If a company makes changes to a machine learning model, and those changes are leading to biased outcomes for a particular group, it can be detected by running experiments against a known sample data set. Without this testing (A/B or otherwise), it can be difficult to detect the bias before it’s too late.
“The entire point of having an experimental culture is, since you’re doing something that’s hard – hard meaning there are unknowns– the only way to get rid of unknowns is to test in controlled way,” Tagliabue says. “Testing is a foundational part of any AI, of any modern software that incorporates some sort of predictions. There’s no way around that.”
However, A/B tests alone are not enough to ensure that bias stays out of the models. According to Tagliabue, the data scientist must have the knowledge of how the algorithm is working and the experience to know if it’s working the way it should. In other words, putting powerful AI tools into the hands of unqualified technologists is asking for trouble.

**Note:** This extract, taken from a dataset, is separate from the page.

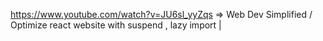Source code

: https://www.youtube.com/watch?v=JU6sl_yyZqs => Web Dev Simplified / Optimize react website with suspend , lazy import |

“Running the A/B test does not dispense the data scientist to actually know the domain enough to make sure that known biases and known things aren’t creeping in, because it may be there is a spurious causal relationship,” he says. “So what you interpret as a causal correlation, is actually a correlation that just happens that you’re not controlling for in some way. The responsibility still is part of our job and understanding the different slices of data. A/B test are the last test of the experiments.”
The lack of AI testing has already led to tragic consequences. Take for example the autonomous car developed by Uber Technologies that killed an Arizona woman in March 2018. The National Transportation Safety Board concluded that the car failed to detect the woman because it wasn’t trained to identify jaywalkers, or people walking outside of crosswalks.
Had they tested for that before testing the self-driving car, that death likely would not have happened, Hall says. “People are rushing to market without doing the testing and hardening, in my opinion,” he says. “I think a lot of companies are replacing rigor with hype.”